# Poke holes in smart pots?



## ross (May 24, 2013)

So I started using some smart pots but they don't seem to dry out as quickly as my plastic containers even tho the roots are supposed to "breath" and stuff. Are you supposed to put holes in these? Thanks!


----------



## Grower13 (May 24, 2013)

get some air moving around them....... they will dry out.


----------



## Locked (May 24, 2013)

No, don't put holes in them....what size are you using and how often are you watering? Also what are you using for soil? I usually have the exact opposite problem. They dry out fast.


----------



## HighBrixMMJ (May 24, 2013)

Yeah mine dry out fast as well. I do poke holes on the top rim but not for drainage, it's for tying them ladies down. Heh heh heh.


----------



## grass hopper (May 26, 2013)

HighBrixMMJ said:
			
		

> Yeah mine dry out fast as well. I do poke holes on the top rim but not for drainage, it's for tying them ladies down.
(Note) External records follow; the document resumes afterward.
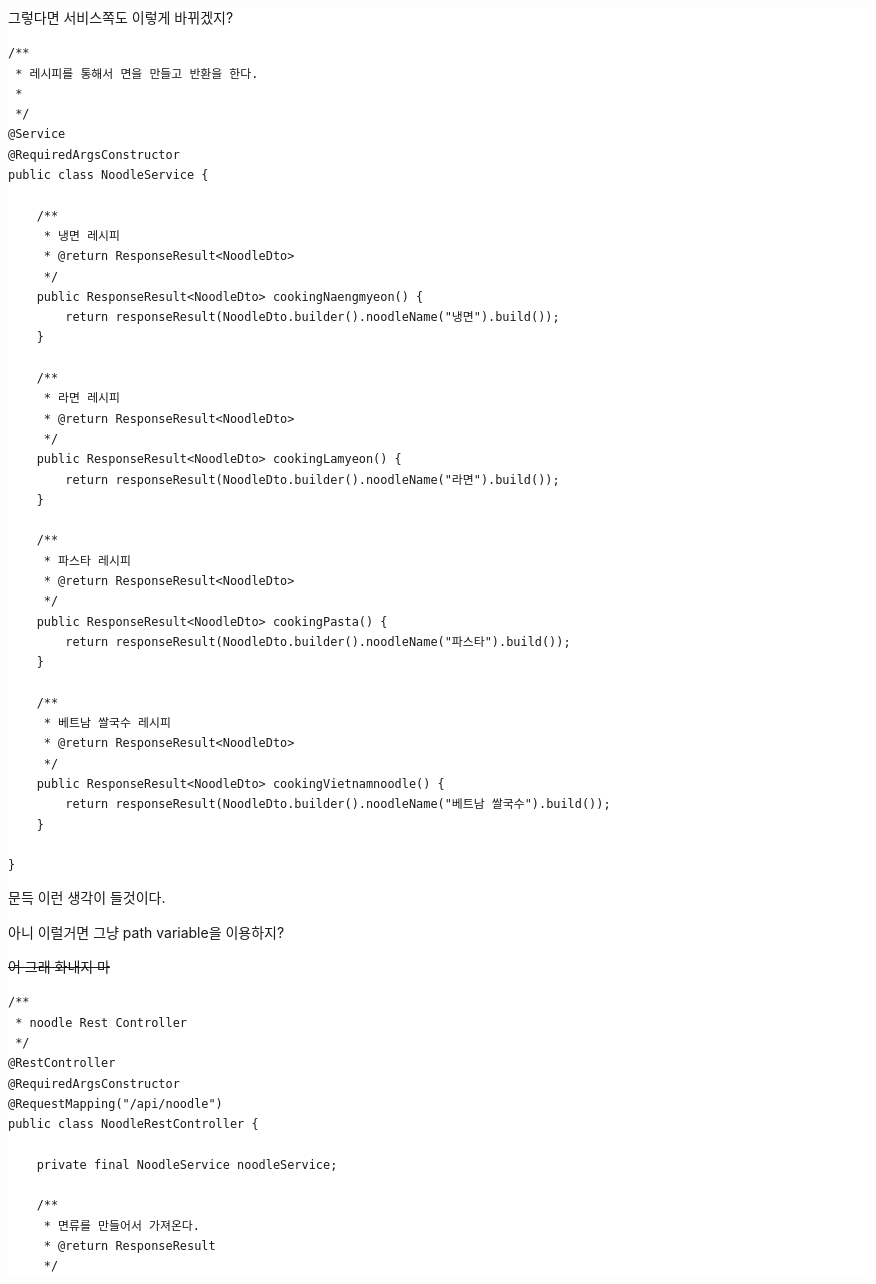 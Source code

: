 그렇다면 서비스쪽도 이렇게 바뀌겠지?
```
/**
 * 레시피를 통해서 면을 만들고 반환을 한다.
 *
 */
@Service
@RequiredArgsConstructor
public class NoodleService {

    /**
     * 냉면 레시피
     * @return ResponseResult<NoodleDto>
     */
    public ResponseResult<NoodleDto> cookingNaengmyeon() {
        return responseResult(NoodleDto.builder().noodleName("냉면").build());
    }

    /**
     * 라면 레시피
     * @return ResponseResult<NoodleDto>
     */
    public ResponseResult<NoodleDto> cookingLamyeon() {
        return responseResult(NoodleDto.builder().noodleName("라면").build());
    }

    /**
     * 파스타 레시피
     * @return ResponseResult<NoodleDto>
     */
    public ResponseResult<NoodleDto> cookingPasta() {
        return responseResult(NoodleDto.builder().noodleName("파스타").build());
    }

    /**
     * 베트남 쌀국수 레시피
     * @return ResponseResult<NoodleDto>
     */
    public ResponseResult<NoodleDto> cookingVietnamnoodle() {
        return responseResult(NoodleDto.builder().noodleName("베트남 쌀국수").build());
    }

}
```

문득 이런 생각이 들것이다.

아니 이럴거면 그냥 path variable을 이용하지?

~~어 그래 화내지 마~~

```
/**
 * noodle Rest Controller
 */
@RestController
@RequiredArgsConstructor
@RequestMapping("/api/noodle")
public class NoodleRestController {

    private final NoodleService noodleService;

    /**
     * 면류를 만들어서 가져온다.
     * @return ResponseResult
     */
``` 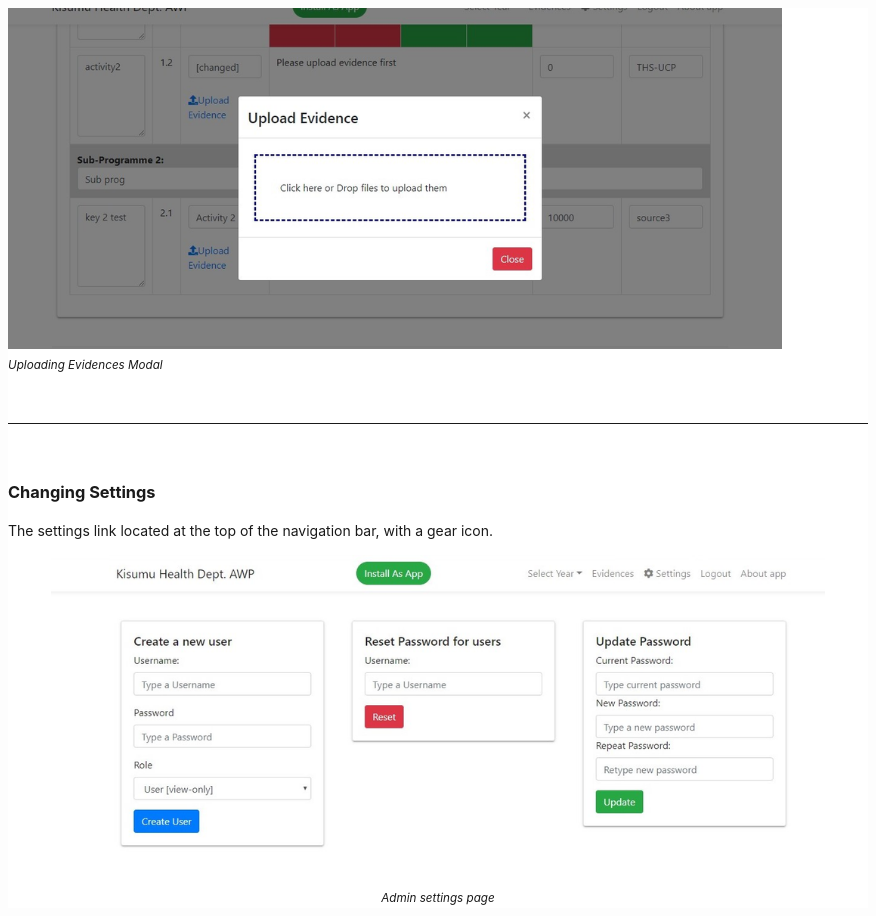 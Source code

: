 <img src='../images/upload_evidence.jpg' alt='Evidences Upload Modal' width='90%'></img>
<br/><small><i>Uploading Evidences Modal</i></small>
</p>


<br/>
<hr class='hr_fancy'/>
<br/>

### Changing Settings <span id="changing-settings"></span>

The settings link located at the top of the navigation bar, with a gear icon.


<p align="center">
<img src='../images/setttings_admin.jpg' alt='Admin Settings page' width='90%'></img>
<br/><small><i>Admin settings page</i></small>
</p>
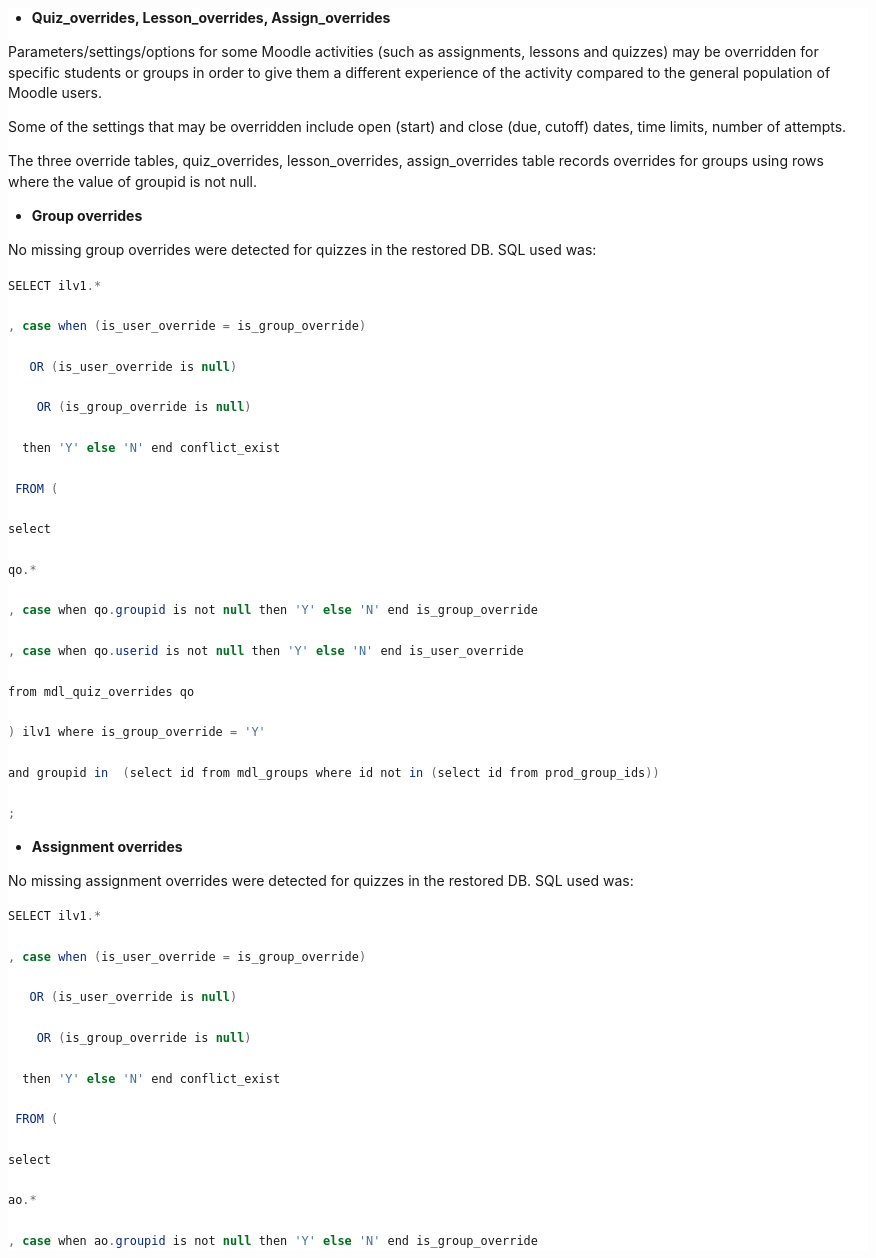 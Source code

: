 -   **Quiz\_overrides, Lesson\_overrides, Assign\_overrides**

Parameters/settings/options for some Moodle activities (such as assignments, lessons and quizzes) may be overridden for specific students or groups in order to give them a different experience of the activity compared to the general population of Moodle users.

Some of the settings that may be overridden include open (start) and close (due, cutoff) dates, time limits, number of attempts.

The three override tables, quiz\_overrides, lesson\_overrides, assign\_overrides table records overrides for groups using rows where the value of groupid is not null.

-   **Group overrides**

No missing group overrides were detected for quizzes in the restored DB. SQL used was:

``` java
SELECT ilv1.*

, case when (is_user_override = is_group_override)

   OR (is_user_override is null)

    OR (is_group_override is null)

  then 'Y' else 'N' end conflict_exist

 FROM (

select

qo.*

, case when qo.groupid is not null then 'Y' else 'N' end is_group_override

, case when qo.userid is not null then 'Y' else 'N' end is_user_override

from mdl_quiz_overrides qo

) ilv1 where is_group_override = 'Y'

and groupid in  (select id from mdl_groups where id not in (select id from prod_group_ids))

;
```

-   **Assignment overrides**

No missing assignment overrides were detected for quizzes in the restored DB. SQL used was:

``` java
SELECT ilv1.*

, case when (is_user_override = is_group_override)

   OR (is_user_override is null)

    OR (is_group_override is null)

  then 'Y' else 'N' end conflict_exist

 FROM (

select

ao.*

, case when ao.groupid is not null then 'Y' else 'N' end is_group_override
```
Heh heh heh.


 
i just starting using and don't know crap about indoor grows yet. it does make perfect sense they SHOULD dry faster as the sides are exposed to ventillated air movement. maybe as i am ross, you are just using larger containers or not sufficient air movement. random thoughts...


----------



## WrEkkED (May 26, 2013)

Mine dried out every 7 days under T5's and in veg but in flower now every 3 days. I'm using 3 gal. root pouches, but it's the exact same principle. If you have a big pot and little plant, they will dry out much slower.


----------